How to make a single-quoted string act like a double-quoted string in Ruby?-CodePudding

I have a file that have an HTMl code, the HTML tags are encoded like the following content:

\x3cdiv data-name\x3d\x22region-name\x22 class\x3d\x22main-id\x22\x3eUK\x3c/div\x3e

The decoded HTML should be:

<div data-name="region-name" >UK</div>

In Ruby, I used cgi library to unescapeHTML however it does not work because when it read the content it does not identify the encoded tags, here is another example:

require 'cgi'

single_quoted_string = '\x3cdiv data-name\x3d\x22region-name\x22 class\x3d\x22main-id\x22\x3eUK\x3c/div\x3e'
double_quoted_string = "\x3cdiv data-name\x3d\x22region-name\x22 class\x3d\x22main-id\x22\x3eUK\x3c/div\x3e"


puts 'unescape single_quoted_string '   CGI.unescapeHTML(single_quoted_string)
puts 'unescape double_quoted_string '   CGI.unescapeHTML(double_quoted_string)

The output of the previous code is:

unescape single_quoted_string \x3cdiv data-name\x3d\x22region-name\x22 class\x3d\x22main-id\x22\x3eUK\x3c/div\x3e
unescape double_quoted_string <div data-name="region-name" >UK</div>

My question is, how can I make the single_quoted_string act as if its content is double-quoted to make the function understand the encoded tags?

Thanks

CodePudding user response：

Ruby's parser allows certain escape sequences in string literals.

The double-quoted string literal "\x3c" is recognized as containing a hexadecimal pattern \xnn which represents the single character <. (0x3C in ASCII)

The single-quoted string literal '\x3c' however is treated literally, i.e. it represents four characters: \, x, 3, and c.

how can I make the single_quoted_string act as if its content is double-quoted

You can't.
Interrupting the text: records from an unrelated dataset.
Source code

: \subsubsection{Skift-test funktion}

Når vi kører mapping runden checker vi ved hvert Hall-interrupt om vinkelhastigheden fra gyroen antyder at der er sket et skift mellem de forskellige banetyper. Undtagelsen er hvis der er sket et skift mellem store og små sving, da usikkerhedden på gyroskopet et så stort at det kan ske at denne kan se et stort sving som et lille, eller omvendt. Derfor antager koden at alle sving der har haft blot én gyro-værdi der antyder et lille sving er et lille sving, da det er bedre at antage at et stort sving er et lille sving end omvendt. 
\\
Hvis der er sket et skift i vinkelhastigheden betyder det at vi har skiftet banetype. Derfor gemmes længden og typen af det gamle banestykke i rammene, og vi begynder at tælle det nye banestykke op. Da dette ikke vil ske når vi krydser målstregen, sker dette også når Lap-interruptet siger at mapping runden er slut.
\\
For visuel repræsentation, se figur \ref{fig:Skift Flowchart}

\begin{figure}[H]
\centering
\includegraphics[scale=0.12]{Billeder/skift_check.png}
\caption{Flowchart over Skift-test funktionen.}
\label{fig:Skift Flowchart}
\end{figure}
In order to turn these four characters into < you have to parse the string yourself:

str = '\x3c'

str[2, 2]         #=> "3c"  take hex part
str[2, 2].hex     #=> 60    convert to number
str[2, 2].hex.chr #=> "<"   convert to character

You can apply this to gsub:

str = '\x3cdiv data-name\x3d\x22region-name\x22 class\x3d\x22main-id\x22\x3eUK\x3c/div\x3e'

str.gsub(/\\x\h{2}/) { |m| m[2, 2].hex.chr }
#=> "<div data-name=\"region-name\" class=\"main-id\">UK</div>"

/\\x\h{2}/ matches a literal backslash (\\) followed by x and two ({2}) hex characters (\h).

Just for reference, a CGI encoded string would look like this:

str = "<div data-name=\"region-name\" class=\"main-id\">UK</div>"

CGI.escapeHTML(str)
#=> "&lt;div data-name=&quot;region-name&quot; class=&quot;main-id&quot;&gt;UK&lt;/div&gt;"

It uses &...; style character references.

CodePudding user response：

Your problem has nothing to do with HTML, \x3c represent the hex number '3c' in the ascii table. Double-quoted strings look for this patterns and convert them to the desired value, single-quoted strings treat it the final outcome.

You can check for yourself that CGI is not doing anything.

CGI.unescapeHTML(double_quoted_string) == double_quoted_string

The easiest way I know to solve your problem is through gsub

def convert(str)
  str.gsub(/\\x(\w\w)/) do
    [Regexp.last_match(1)].pack("H*")
  end
end

single_quoted_string = '\x3cdiv data-name\x3d\x22region-name\x22 class\x3d\x22main-id\x22\x3eUK\x3c/div\x3e'

puts convert(single_quoted_string)

What convert does is to get every pair of hex escaped values and pack them as characters.